◆ GIVEN DATA:

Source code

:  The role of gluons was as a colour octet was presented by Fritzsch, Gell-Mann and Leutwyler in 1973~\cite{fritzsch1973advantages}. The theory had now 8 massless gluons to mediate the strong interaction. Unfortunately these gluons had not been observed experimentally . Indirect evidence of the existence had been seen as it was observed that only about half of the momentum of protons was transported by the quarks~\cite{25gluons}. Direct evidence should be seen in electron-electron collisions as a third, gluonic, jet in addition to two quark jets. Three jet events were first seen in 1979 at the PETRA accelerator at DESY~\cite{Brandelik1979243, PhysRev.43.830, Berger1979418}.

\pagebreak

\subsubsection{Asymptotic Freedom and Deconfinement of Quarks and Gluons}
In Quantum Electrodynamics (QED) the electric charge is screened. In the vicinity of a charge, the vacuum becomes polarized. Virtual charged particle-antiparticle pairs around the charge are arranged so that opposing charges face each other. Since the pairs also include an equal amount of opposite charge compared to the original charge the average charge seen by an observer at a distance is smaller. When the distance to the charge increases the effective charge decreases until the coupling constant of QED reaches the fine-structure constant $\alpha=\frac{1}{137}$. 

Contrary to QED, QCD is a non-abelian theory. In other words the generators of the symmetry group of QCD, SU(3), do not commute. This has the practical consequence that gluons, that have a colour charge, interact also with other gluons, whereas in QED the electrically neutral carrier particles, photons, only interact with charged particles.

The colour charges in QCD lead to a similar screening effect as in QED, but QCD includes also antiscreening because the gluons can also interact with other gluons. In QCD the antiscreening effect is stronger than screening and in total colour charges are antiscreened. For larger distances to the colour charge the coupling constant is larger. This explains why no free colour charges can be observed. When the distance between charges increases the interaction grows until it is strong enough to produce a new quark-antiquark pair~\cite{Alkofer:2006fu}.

◆ EXERCISE DIRECTIONS: Reproduce each line of the data without any change.

◆ WRITTEN SOLUTION:
Source code

:  The role of gluons was as a colour octet was presented by Fritzsch, Gell-Mann and Leutwyler in 1973~\cite{fritzsch1973advantages}. The theory had now 8 massless gluons to mediate the strong interaction. Unfortunately these gluons had not been observed experimentally . Indirect evidence of the existence had been seen as it was observed that only about half of the momentum of protons was transported by the quarks~\cite{25gluons}. Direct evidence should be seen in electron-electron collisions as a third, gluonic, jet in addition to two quark jets. Three jet events were first seen in 1979 at the PETRA accelerator at DESY~\cite{Brandelik1979243, PhysRev.43.830, Berger1979418}.

\pagebreak

\subsubsection{Asymptotic Freedom and Deconfinement of Quarks and Gluons}
In Quantum Electrodynamics (QED) the electric charge is screened. In the vicinity of a charge, the vacuum becomes polarized. Virtual charged particle-antiparticle pairs around the charge are arranged so that opposing charges face each other. Since the pairs also include an equal amount of opposite charge compared to the original charge the average charge seen by an observer at a distance is smaller. When the distance to the charge increases the effective charge decreases until the coupling constant of QED reaches the fine-structure constant $\alpha=\frac{1}{137}$. 

Contrary to QED, QCD is a non-abelian theory. In other words the generators of the symmetry group of QCD, SU(3), do not commute. This has the practical consequence that gluons, that have a colour charge, interact also with other gluons, whereas in QED the electrically neutral carrier particles, photons, only interact with charged particles.

The colour charges in QCD lead to a similar screening effect as in QED, but QCD includes also antiscreening because the gluons can also interact with other gluons. In QCD the antiscreening effect is stronger than screening and in total colour charges are antiscreened. For larger distances to the colour charge the coupling constant is larger. This explains why no free colour charges can be observed. When the distance between charges increases the interaction grows until it is strong enough to produce a new quark-antiquark pair~\cite{Alkofer:2006fu}.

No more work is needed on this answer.